Janelle Monae always seems constrained. That feels like a strange word to label someone whose music defies every label applied to it, but it is the only one that seems apt. She has music, she has art and she has videos but none of those mediums seem able to completely hold all that goes on inside her mind. It was inevitable that her seven-part concept series Metropolis would be science fiction based as nothing else would fit the relentless degree of innovation that she pushes. Her latest installment, The Electric Lady, which serves as parts four and five, breaks away from her previous works to give us something personal, something new and something that truly lives up to the name Wondaland.
The first part feels more familiar, with an orchestral overture opening the album as did The Archandroid and the same jazzy pop and solid beats as her masterpiece debut. This time around she has a solid set of supporting artists. The keyword here though is support. Even Prince, who appears on the first song is clearly the guest in what is completely Janelle Monae’s album. Both of her singles, the excellent Q.U.E.E.N. (featuring Erykah Badu) and Dance Apocalyptic come from this half. This is music meant to be danced to, and while I can’t dance anything like her, I can’t sit still with music like this on either.
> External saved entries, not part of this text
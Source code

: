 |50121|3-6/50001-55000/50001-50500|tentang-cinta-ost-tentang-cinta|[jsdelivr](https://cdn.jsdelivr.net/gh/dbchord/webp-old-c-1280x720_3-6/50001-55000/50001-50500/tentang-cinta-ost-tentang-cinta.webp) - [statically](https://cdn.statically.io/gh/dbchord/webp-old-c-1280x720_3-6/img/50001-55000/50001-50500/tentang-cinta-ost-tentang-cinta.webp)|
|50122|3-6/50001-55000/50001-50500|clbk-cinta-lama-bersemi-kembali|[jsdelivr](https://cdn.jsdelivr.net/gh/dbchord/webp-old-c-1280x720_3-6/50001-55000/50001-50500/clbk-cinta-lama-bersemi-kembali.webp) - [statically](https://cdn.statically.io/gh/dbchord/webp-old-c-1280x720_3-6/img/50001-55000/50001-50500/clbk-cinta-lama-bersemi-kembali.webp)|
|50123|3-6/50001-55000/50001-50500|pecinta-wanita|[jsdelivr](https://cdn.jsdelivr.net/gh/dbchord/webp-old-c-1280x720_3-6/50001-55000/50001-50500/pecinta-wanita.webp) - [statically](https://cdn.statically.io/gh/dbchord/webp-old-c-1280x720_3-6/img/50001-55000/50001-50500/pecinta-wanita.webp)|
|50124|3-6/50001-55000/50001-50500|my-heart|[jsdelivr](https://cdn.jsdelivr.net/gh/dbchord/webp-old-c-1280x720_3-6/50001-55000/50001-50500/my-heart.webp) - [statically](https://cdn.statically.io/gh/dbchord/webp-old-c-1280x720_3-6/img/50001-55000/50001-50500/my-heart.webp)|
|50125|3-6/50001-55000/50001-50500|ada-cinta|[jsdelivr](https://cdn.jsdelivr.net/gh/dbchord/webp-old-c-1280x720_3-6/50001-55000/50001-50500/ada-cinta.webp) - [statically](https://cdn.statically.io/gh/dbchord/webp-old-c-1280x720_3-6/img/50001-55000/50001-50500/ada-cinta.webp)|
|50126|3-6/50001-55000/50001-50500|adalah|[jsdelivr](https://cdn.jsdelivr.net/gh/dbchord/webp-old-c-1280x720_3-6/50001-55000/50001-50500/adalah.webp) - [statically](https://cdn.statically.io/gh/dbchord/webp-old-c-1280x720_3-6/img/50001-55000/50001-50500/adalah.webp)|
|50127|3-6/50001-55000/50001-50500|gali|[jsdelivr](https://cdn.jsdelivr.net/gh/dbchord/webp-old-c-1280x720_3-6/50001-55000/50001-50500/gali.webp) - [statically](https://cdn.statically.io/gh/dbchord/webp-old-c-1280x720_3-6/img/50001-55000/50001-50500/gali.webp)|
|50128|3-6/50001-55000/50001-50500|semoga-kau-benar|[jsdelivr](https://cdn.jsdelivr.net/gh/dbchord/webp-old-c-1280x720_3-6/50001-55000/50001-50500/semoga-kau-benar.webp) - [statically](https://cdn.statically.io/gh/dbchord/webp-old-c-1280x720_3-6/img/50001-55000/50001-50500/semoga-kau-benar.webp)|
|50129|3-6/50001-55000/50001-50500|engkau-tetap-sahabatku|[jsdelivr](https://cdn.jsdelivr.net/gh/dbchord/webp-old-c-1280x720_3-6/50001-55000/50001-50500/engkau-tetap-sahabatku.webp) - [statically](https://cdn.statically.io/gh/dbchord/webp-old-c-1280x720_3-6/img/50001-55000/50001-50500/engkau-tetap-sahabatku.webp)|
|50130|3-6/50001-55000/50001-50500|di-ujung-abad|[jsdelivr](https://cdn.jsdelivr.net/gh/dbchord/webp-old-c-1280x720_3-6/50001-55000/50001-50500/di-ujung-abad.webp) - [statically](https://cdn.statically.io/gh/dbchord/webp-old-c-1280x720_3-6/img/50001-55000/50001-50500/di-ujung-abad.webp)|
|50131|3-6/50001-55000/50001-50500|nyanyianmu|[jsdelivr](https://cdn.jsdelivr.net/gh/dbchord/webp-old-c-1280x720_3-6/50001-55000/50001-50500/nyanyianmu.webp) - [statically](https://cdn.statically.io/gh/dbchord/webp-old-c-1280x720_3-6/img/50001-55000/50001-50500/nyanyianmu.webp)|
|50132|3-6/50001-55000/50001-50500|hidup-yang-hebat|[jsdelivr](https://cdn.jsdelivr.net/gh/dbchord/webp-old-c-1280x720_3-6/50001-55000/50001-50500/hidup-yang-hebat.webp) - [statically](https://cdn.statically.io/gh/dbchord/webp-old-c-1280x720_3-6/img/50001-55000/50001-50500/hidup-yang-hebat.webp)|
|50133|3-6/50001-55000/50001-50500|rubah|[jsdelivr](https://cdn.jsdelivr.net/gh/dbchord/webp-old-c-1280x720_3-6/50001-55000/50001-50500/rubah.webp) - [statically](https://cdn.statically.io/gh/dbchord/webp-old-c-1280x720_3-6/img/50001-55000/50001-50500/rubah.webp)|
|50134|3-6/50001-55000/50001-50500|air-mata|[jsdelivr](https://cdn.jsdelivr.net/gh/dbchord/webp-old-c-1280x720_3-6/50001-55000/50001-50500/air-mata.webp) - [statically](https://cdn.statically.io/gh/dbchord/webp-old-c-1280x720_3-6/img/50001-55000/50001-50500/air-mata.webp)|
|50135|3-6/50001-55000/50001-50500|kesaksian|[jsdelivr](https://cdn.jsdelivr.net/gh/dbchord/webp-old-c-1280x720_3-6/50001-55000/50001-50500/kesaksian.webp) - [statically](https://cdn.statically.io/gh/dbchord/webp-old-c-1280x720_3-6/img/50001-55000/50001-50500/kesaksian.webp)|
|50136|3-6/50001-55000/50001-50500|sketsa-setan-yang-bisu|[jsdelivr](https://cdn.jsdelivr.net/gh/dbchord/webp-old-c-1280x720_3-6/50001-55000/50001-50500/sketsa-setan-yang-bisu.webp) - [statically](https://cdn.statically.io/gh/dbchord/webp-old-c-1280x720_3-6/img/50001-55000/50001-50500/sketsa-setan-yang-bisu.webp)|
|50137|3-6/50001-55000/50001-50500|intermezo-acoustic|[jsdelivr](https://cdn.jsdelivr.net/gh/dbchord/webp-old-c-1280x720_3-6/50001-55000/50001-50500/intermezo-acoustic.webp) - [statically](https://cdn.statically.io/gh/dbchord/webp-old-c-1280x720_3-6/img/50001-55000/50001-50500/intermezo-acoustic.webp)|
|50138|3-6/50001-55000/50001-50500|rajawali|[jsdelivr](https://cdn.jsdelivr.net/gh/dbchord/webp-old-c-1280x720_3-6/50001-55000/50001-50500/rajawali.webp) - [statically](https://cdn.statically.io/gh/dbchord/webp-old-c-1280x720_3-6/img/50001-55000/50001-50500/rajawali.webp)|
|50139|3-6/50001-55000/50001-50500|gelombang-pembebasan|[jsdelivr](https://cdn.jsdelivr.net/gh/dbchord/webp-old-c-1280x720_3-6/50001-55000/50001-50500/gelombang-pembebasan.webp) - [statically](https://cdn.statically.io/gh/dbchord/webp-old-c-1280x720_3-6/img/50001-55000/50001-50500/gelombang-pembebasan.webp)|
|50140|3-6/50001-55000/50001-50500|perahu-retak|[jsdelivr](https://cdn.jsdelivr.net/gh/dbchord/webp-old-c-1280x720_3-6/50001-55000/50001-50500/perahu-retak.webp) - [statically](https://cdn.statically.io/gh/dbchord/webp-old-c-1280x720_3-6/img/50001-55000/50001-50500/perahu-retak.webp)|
The world of Metropolis is sketched out by things like the beginning of Q.U.E.E.N. and fragments embedded throughout the album. The picture is still vague and while Cindi Mayweather (the Ziggy Stardust to Janelle Monae’s David Bowie) has definitely progressed along her path of becoming the android messiah, I couldn’t tell you exactly what she has done. This is an album though, not a novel, and the details are unimportant. What is important is the flights of imagination that it inspires and this set provokes creativity as well as anything I have ever experienced. Also, the DJ interludes are incredible.
The second half however is more of a soul album than anything else. This takes me pretty far out of my comfort zone as my foundation is far stronger with Asimov than with Sly, but her music is undeniable. This part showcases her voice, and while it is hard to isolate any single strength of Janelle Monae’s, her voice certainly has a good case for being the strongest of them all. It also gives her a chance to get a little personal than her android alter-ego had previously allowed. Suite V feels not only like Cindi Mayweather singing to her human lover but also a love letter to the classics of soul and funk. She does play with the standard structures and even drops a rap into the stellar Stevie Wonder-esque Ghetto Woman, but this an album from someone who clearly grew up with a love of the R&B greats. This is an intimate, soulful performance and would hold it’s own even if taken alone and not as a part of a larger set of work.
The Electric Lady is not just an album about the future, it is a blueprint for the future of pop, funk, soul and whatever else Janelle Monae decides to touch. While The Archandroid did push harder and better, this is the work of an artist that has moved far enough ahead that she can take a moment to stretch a little and look back on what she has come from. We are lucky that she shares it so well.